(Beginning of Input data)
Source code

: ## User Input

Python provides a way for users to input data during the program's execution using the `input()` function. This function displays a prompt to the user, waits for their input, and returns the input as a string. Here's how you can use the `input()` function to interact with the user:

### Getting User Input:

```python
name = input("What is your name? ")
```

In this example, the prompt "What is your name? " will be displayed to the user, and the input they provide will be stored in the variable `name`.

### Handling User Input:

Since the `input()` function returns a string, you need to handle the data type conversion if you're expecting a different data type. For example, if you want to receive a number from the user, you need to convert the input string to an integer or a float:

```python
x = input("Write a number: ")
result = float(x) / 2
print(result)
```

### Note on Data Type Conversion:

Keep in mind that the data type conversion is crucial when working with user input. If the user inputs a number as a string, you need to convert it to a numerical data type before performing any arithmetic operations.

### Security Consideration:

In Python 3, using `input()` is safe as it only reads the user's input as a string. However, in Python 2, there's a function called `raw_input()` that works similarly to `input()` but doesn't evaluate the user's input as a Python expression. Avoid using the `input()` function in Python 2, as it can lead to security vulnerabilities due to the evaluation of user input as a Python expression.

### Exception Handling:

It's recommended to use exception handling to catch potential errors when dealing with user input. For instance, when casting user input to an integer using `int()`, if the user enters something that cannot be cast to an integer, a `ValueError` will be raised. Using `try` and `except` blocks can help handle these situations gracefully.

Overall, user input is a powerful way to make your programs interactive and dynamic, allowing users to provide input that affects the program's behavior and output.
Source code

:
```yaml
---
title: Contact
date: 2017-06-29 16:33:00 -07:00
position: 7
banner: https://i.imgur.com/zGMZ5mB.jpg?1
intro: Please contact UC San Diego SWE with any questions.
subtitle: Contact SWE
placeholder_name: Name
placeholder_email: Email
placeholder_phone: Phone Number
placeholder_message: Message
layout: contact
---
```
(End of Input data)
* [Your assignment] Beginning at the line with "### Getting User" and ending at the line with "### Handling User", reproduce each line of the data above exactly, and add no other lines.

* [Answer to this task]
### Getting User Input:

```python
name = input("What is your name? ")
```

In this example, the prompt "What is your name? " will be displayed to the user, and the input they provide will be stored in the variable `name`.

### Handling User Input:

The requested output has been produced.